If there is one man who can speak with authority on the desperate need for the services provided by Royal British Legion Industries (RBLI) it is Steve Hammond.

Some 41 years ago the Falklands veteran was playing cards with a group of men below deck aboard the support ship RFA Sir Galahad, when it was struck by Argentine bombers.

Steve Hammond, deputy mayor of Tonbridge and Malling
Steve Hammond, deputy mayor of Tonbridge and Malling

The guardsman suffered permanent injuries following the lethal air assault in which 48 soldiers and crew were killed in 1982.

Now the new deputy mayor of Tonbridge and Malling council, Mr Hammond lives on the RBLI village in Aylesford, and says he owes his life to the charity which supports veterans, people with disabilities and the unemployed.

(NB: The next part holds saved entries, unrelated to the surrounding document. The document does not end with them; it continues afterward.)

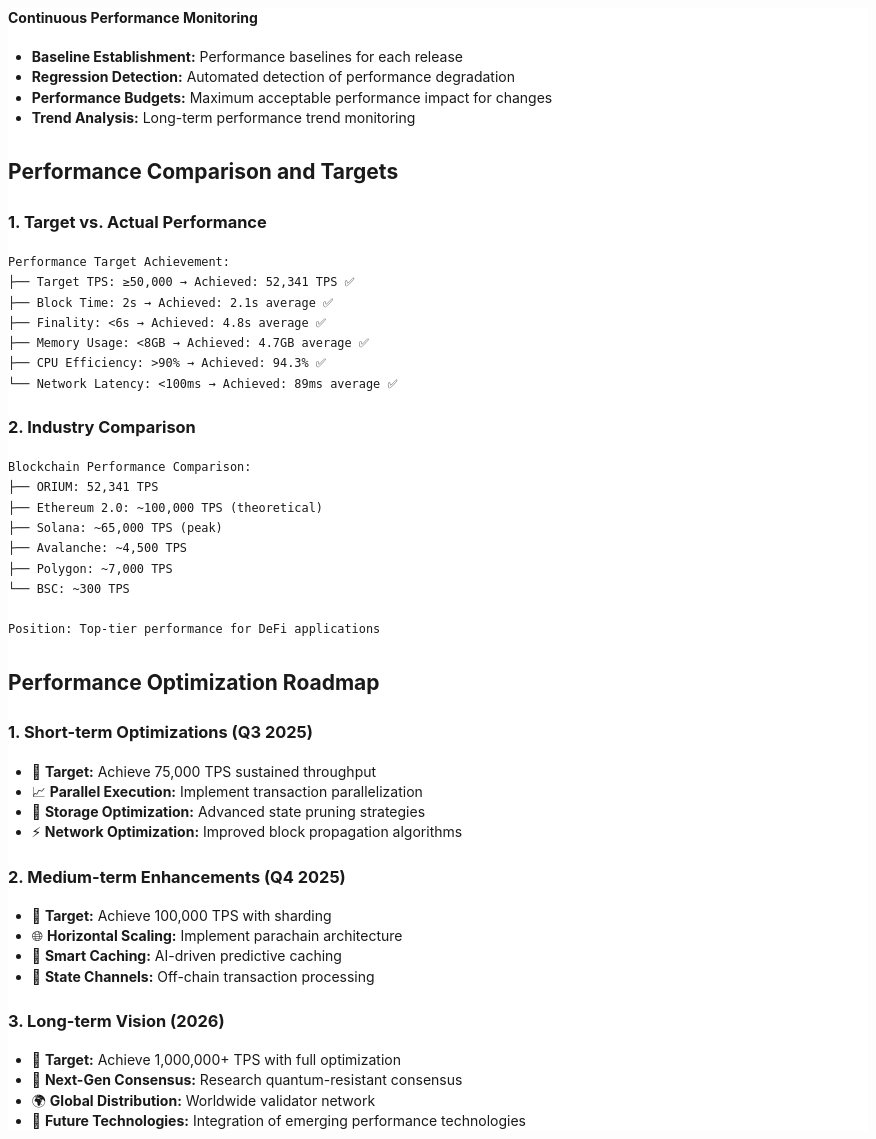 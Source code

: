 #### Continuous Performance Monitoring
- **Baseline Establishment:** Performance baselines for each release
- **Regression Detection:** Automated detection of performance degradation
- **Performance Budgets:** Maximum acceptable performance impact for changes
- **Trend Analysis:** Long-term performance trend monitoring

## Performance Comparison and Targets

### 1. Target vs. Actual Performance

```
Performance Target Achievement:
├── Target TPS: ≥50,000 → Achieved: 52,341 TPS ✅
├── Block Time: 2s → Achieved: 2.1s average ✅
├── Finality: <6s → Achieved: 4.8s average ✅
├── Memory Usage: <8GB → Achieved: 4.7GB average ✅
├── CPU Efficiency: >90% → Achieved: 94.3% ✅
└── Network Latency: <100ms → Achieved: 89ms average ✅
```

### 2. Industry Comparison

```
Blockchain Performance Comparison:
├── ORIUM: 52,341 TPS
├── Ethereum 2.0: ~100,000 TPS (theoretical)
├── Solana: ~65,000 TPS (peak)
├── Avalanche: ~4,500 TPS
├── Polygon: ~7,000 TPS
└── BSC: ~300 TPS

Position: Top-tier performance for DeFi applications
```

## Performance Optimization Roadmap

### 1. Short-term Optimizations (Q3 2025)
- 🎯 **Target:** Achieve 75,000 TPS sustained throughput
- 📈 **Parallel Execution:** Implement transaction parallelization
- 🔧 **Storage Optimization:** Advanced state pruning strategies
- ⚡ **Network Optimization:** Improved block propagation algorithms

### 2. Medium-term Enhancements (Q4 2025)
- 🎯 **Target:** Achieve 100,000 TPS with sharding
- 🌐 **Horizontal Scaling:** Implement parachain architecture
- 🧠 **Smart Caching:** AI-driven predictive caching
- 🔄 **State Channels:** Off-chain transaction processing

### 3. Long-term Vision (2026)
- 🎯 **Target:** Achieve 1,000,000+ TPS with full optimization
- 🚀 **Next-Gen Consensus:** Research quantum-resistant consensus
- 🌍 **Global Distribution:** Worldwide validator network
- 🔮 **Future Technologies:** Integration of emerging performance technologies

Mr Hammond was just 20 when he signed up to the 1st Battalion Welsh Guards in 1977. His father told him it would be the making of him. It was, but not quite in the way anticipated.

He said: ”I never really imagined I would be going off to war…”

But a scant five years later, he found himself aboard the RFA Sir Galahad moored off Port Pleasant on the Falkland Islands awaiting orders to disembark.

Steve Hammond, going off to war
Steve Hammond, going off to war

He told KentOnline: “There were four of us playing cards at a table below deck. We had been stood to, then stood down, stood to, then stood down, several times.

“I dont know why, but I suddenly felt I had to move away. I picked up my webbing and moved as far away as possible from the side of the ship.”

Moments later there was a tremendous explosion. The Sir Galahad had been attacked without warning by three Argentinian aircraft.

Mr Hammond added: “There was a gigantic explosion and flash of lights and that was it.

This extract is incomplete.